Oddyanam
ഒഡ്യാണം
The ceremonial waist belt — the heaviest piece a Kerala bride will wear.
Oddyanam is the ceremonial waist belt worn by Kerala brides — and by the brides of much of South India — at the moment of muhurtam. It rests over the saree at the natural waistline and is the heaviest single piece of gold a bride wears, sometimes running to a hundred grams or more.
The waist belt is one of the oldest forms in South Indian jewellery. It appears in temple sculptures from the Chola era, on the bronze figures of Lakshmi and Parvati.
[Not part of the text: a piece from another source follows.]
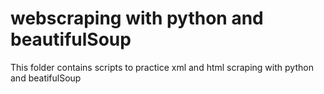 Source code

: # webscraping with python and beautifulSoup
This folder contains scripts to practice xml and html scraping with python and beatifulSoup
To wear an Oddyanam is to step into a lineage of representation that stretches back through a thousand years of Kerala and Tamil bridal art.
The belt is built of multiple linked sections — sometimes five, sometimes seven, sometimes nine — each carrying a stone-set centre and granulation work on the borders. The clasp at the back must hold the full weight under movement; a poorly designed clasp will open during the ceremony, which has happened in living memory and is a story families tell. The work is multi-bench — the leaves, the central piece, the clasp, the chain are each made separately and joined at the end.
The Oddyanam is worn at muhurtam and only at muhurtam. After the ceremony, it goes into the family vault, brought out perhaps for the seventh-month ceremony of a future daughter, and then for the daughter's own wedding decades later.
We have made bridal Oddyanams for the families of Palakkad, Ottapalam and Mannarkkad for as long as we have had a bench. It is the heaviest thing most brides will wear, and it is always made to measure — a waist is not a size, it is a person.